Before trusting any AI-generated test, you need to validate that: the test actually exercises the code, assertions are specific enough to catch bugs, and the test would fail if the code were broken. This requires intentional verification patterns.
The Walkthrough
Validation Pattern 1: The Mutation Test
The gold standard for test validation: break the code on purpose, verify the test catches it.
# Original implementation
def calculate_total(items, tax_rate):
"""Calculate total price with tax"""
subtotal = sum(item.price for item in items)
tax = subtotal * tax_rate
return subtotal + tax
# AI-generated test
def test_calculate_total():
items = [Item(price=10), Item(price=20)]
total = calculate_total(items, 0.1)
assert total == 33 # 30 + 3 tax = 33
Validation: Break the code in different ways, ensure test fails:
# Mutation 1: Remove tax calculation
def calculate_total(items, tax_rate):
subtotal = sum(item.price for item in items)
return subtotal # BUG: forgot to add tax
# Run test - does it fail?

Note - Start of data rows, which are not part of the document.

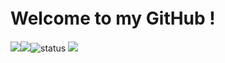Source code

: #  Welcome to my GitHub !　<img alt="GIF" src="https://github.com/suzusou/suzusou/blob/main/pepefrg-4.gif" width="0%" />

  <img align="left" src="https://github-readme-stats.vercel.app/api?username=suzusou&count_private=true&show_icons=true&theme=while" />


  <img align="left" src="https://github-readme-stats.vercel.app/api/top-langs/?username=suzusou&theme=whileshow_icons=ture" />

<img alt="status" src="https://github-profile-summary-cards.vercel.app/api/cards/profile-details?username=suzusou&theme=default" />

 <img src="https://komarev.com/ghpvc/?username=suzusou&color=lightgrey"/>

YES ✓
# Mutation 2: Double the tax
def calculate_total(items, tax_rate):
subtotal = sum(item.price for item in items)
tax = subtotal * tax_rate * 2 # BUG: double tax
return subtotal + tax
# Run test - does it fail? YES ✓
# Mutation 3: Wrong operator
def calculate_total(items, tax_rate):
subtotal = sum(item.price for item in items)
tax = subtotal * tax_rate
return subtotal - tax # BUG: subtraction instead of addition
# Run test - does it fail? YES ✓
If the test fails for all mutations, it's a good test. If it still passes with broken code, the test is weak.
Automated Mutation Testing
Tools like mutmut (Python), Stryker (JavaScript), or PITest (Java) automatically mutate your code and check if tests catch the mutations. Run these on AI-generated test suites.
Validation Pattern 2: The Assertion Strength Check
Weak assertions are the most common test smell. Check every assertion for specificity:
# WEAK: AI often generates these
def test_get_user():
user = get_user(123)
assert user # BAD: Just checks truthiness
# Better, but still weak
def test_get_user():
user = get_user(123)
assert user is not None # BAD: Doesn't verify it's correct user
assert user.id # BAD: Just checks id exists
# STRONG: Specific assertions
def test_get_user():
user = get_user(123)
assert user.id == 123
assert user.email == "expected@example.com"
assert user.name == "Expected Name"
assert isinstance(user.created_at, datetime)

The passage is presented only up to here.